Recalling that an odd number squared is odd and an even number squared is even and that one of $k$ and $l$ is odd and the other is even then we know that $k^2 - l^2$ is either an odd minus an even or en even minus an odd. Which ever is the case the result is odd. Similarly, $k^2 + l^2$ is odd. This means that all primitive Pythagorean triples have one odd-length leg and one odd-length hypotenuse. The remaining leg, the one that is $2kl$, is, of course, even.
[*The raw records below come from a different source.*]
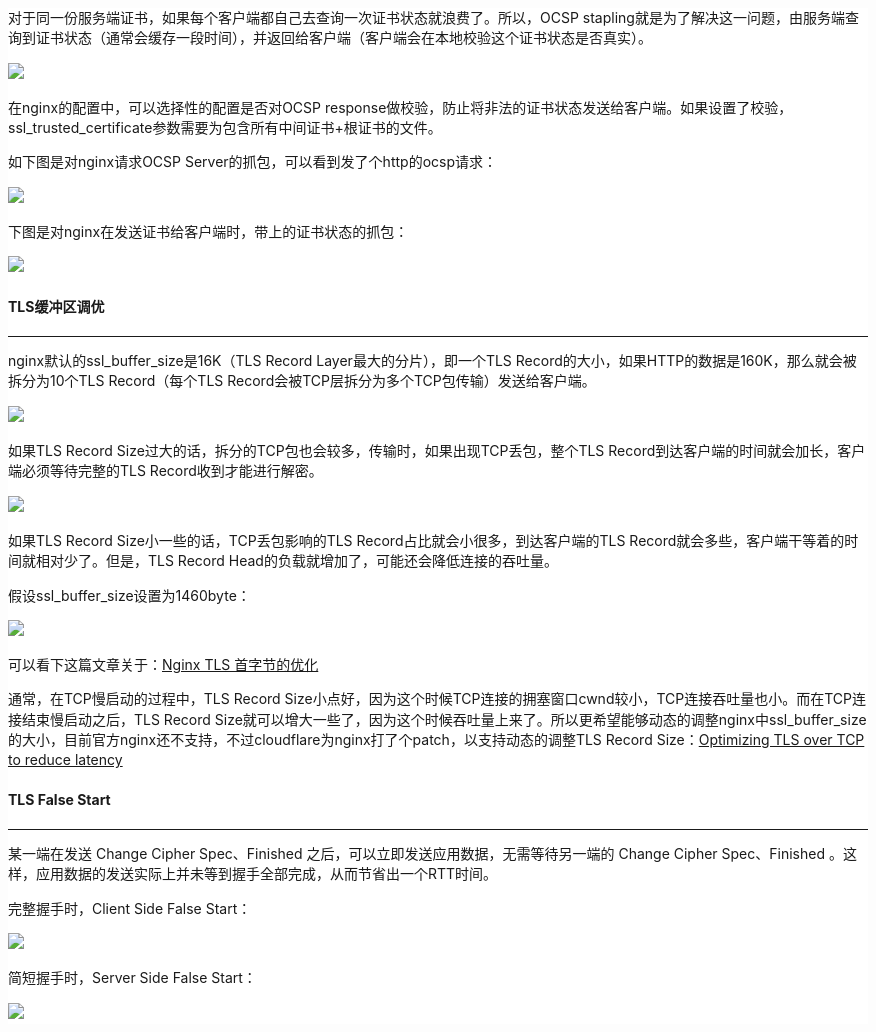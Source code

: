 对于同一份服务端证书，如果每个客户端都自己去查询一次证书状态就浪费了。所以，OCSP stapling就是为了解决这一问题，由服务端查询到证书状态（通常会缓存一段时间），并返回给客户端（客户端会在本地校验这个证书状态是否真实）。

![][23]

在nginx的配置中，可以选择性的配置是否对OCSP response做校验，防止将非法的证书状态发送给客户端。如果设置了校验，ssl_trusted_certificate参数需要为包含所有中间证书+根证书的文件。

如下图是对nginx请求OCSP Server的抓包，可以看到发了个http的ocsp请求：

![][24]

下图是对nginx在发送证书给客户端时，带上的证书状态的抓包：

![][25]

#### TLS缓冲区调优

- - -

nginx默认的ssl_buffer_size是16K（TLS Record Layer最大的分片），即一个TLS Record的大小，如果HTTP的数据是160K，那么就会被拆分为10个TLS Record（每个TLS Record会被TCP层拆分为多个TCP包传输）发送给客户端。

![][26]

如果TLS Record Size过大的话，拆分的TCP包也会较多，传输时，如果出现TCP丢包，整个TLS Record到达客户端的时间就会加长，客户端必须等待完整的TLS Record收到才能进行解密。

![][27]

如果TLS Record Size小一些的话，TCP丢包影响的TLS Record占比就会小很多，到达客户端的TLS Record就会多些，客户端干等着的时间就相对少了。但是，TLS Record Head的负载就增加了，可能还会降低连接的吞吐量。

假设ssl_buffer_size设置为1460byte：

![][28]

可以看下这篇文章关于：[Nginx TLS 首字节的优化][29]

通常，在TCP慢启动的过程中，TLS Record Size小点好，因为这个时候TCP连接的拥塞窗口cwnd较小，TCP连接吞吐量也小。而在TCP连接结束慢启动之后，TLS Record Size就可以增大一些了，因为这个时候吞吐量上来了。所以更希望能够动态的调整nginx中ssl_buffer_size的大小，目前官方nginx还不支持，不过cloudflare为nginx打了个patch，以支持动态的调整TLS Record Size：[Optimizing TLS over TCP to reduce latency][30]

#### TLS False Start

- - -

某一端在发送 Change Cipher Spec、Finished 之后，可以立即发送应用数据，无需等待另一端的 Change Cipher Spec、Finished 。这样，应用数据的发送实际上并未等到握手全部完成，从而节省出一个RTT时间。

完整握手时，Client Side False Start：

![][31]

简短握手时，Server Side False Start：

![][32]


[0]: http://yangxikun.github.io/assets/img/201705130101.png
[1]: https://www.ietf.org/rfc/rfc5246.txt
[2]: https://en.wikipedia.org/wiki/Digital_signature
[3]: https://en.wikipedia.org/wiki/Stream_cipher
[4]: https://en.wikipedia.org/wiki/Block_cipher
[5]: https://en.wikipedia.org/wiki/Authenticated_encryption
[6]: https://en.wikipedia.org/wiki/Public-key_cryptography
[7]: https://en.wikipedia.org/wiki/Message_authentication_code
[8]: https://en.wikipedia.org/wiki/Key_exchange
[9]: http://www.freebuf.com/articles/web/5636.html
[10]: https://en.wikipedia.org/wiki/Key_size
[11]: https://www.keylength.com/
[12]: https://www.ssllabs.com/ssltest/clients.html
[13]: https://www.ssllabs.com/ssltest/
[14]: http://yangxikun.github.io/assets/img/201705130102.png
[15]: https://blog.cloudflare.com/keyless-ssl-the-nitty-gritty-technical-details/
[16]: https://en.wikipedia.org/wiki/Forward_secrecy
[17]: http://yangxikun.github.io/assets/img/201705130105.png
[18]: http://yangxikun.github.io/assets/img/201705130106.png
[19]: http://yangxikun.github.io/assets/img/201705130103.png
[20]: https://jwt.io/
[21]: http://yangxikun.github.io/assets/img/201705130104.png
[22]: http://yangxikun.github.io/assets/img/201705130107.png
[23]: http://yangxikun.github.io/assets/img/201705130108.png
[24]: http://yangxikun.github.io/assets/img/201705130109.png
[25]: http://yangxikun.github.io/assets/img/201705130110.png
[26]: http://yangxikun.github.io/assets/img/201705130111.png
[27]: http://yangxikun.github.io/assets/img/201705130112.png
[28]: http://yangxikun.github.io/assets/img/201705130113.png
[29]: https://www.igvita.com/2013/12/16/optimizing-nginx-tls-time-to-first-byte/
[30]: https://blog.cloudflare.com/optimizing-tls-over-tcp-to-reduce-latency/
[31]: http://yangxikun.github.io/assets/img/201705130116.png
[32]: http://yangxikun.github.io/assets/img/201705130119.png
[33]: https://cnodejs.org/topic/564af9751ba2ef107f854d3e
[34]: https://tools.ietf.org/html/rfc7918
[35]: http://www.ituring.com.cn/book/1734
[36]: http://chimera.labs.oreilly.com/books/1230000000545/index.html
[37]: https://github.com/yangxikun/sslciphersuitescheck
[38]: http://yangxikun.github.io/assets/img/201705130120.png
However, we know that one of $k$ and $l$ is even also so that means that leg $b$ is a multiple of $4$.
The corollary of all this is that no number, $n$, that is even but not a multiple of $4$ i.e. where $n \equiv 2  (mod  4)$, can be a member of a primitive Pythagorean triple. which in turn means that $90 \equiv 2  (mod  4)$ is not a member of any primitive Pythagorean triple.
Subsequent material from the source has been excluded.